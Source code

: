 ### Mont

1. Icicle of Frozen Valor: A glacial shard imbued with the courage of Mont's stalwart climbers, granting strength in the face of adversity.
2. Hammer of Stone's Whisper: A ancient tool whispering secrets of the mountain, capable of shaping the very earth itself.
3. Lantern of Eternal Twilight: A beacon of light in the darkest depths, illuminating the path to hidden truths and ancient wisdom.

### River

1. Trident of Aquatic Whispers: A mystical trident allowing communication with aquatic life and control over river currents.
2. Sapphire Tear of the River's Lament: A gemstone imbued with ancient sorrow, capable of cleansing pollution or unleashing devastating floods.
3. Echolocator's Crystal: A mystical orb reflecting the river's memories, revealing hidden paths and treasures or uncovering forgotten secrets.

=======

Problem to work on:
Copy out every line in the entries above that holds "secrets".

Solved exercise:
2. Hammer of Stone's Whisper: A ancient tool whispering secrets of the mountain, capable of shaping the very earth itself.
3. Echolocator's Crystal: A mystical orb reflecting the river's memories, revealing hidden paths and treasures or uncovering forgotten secrets.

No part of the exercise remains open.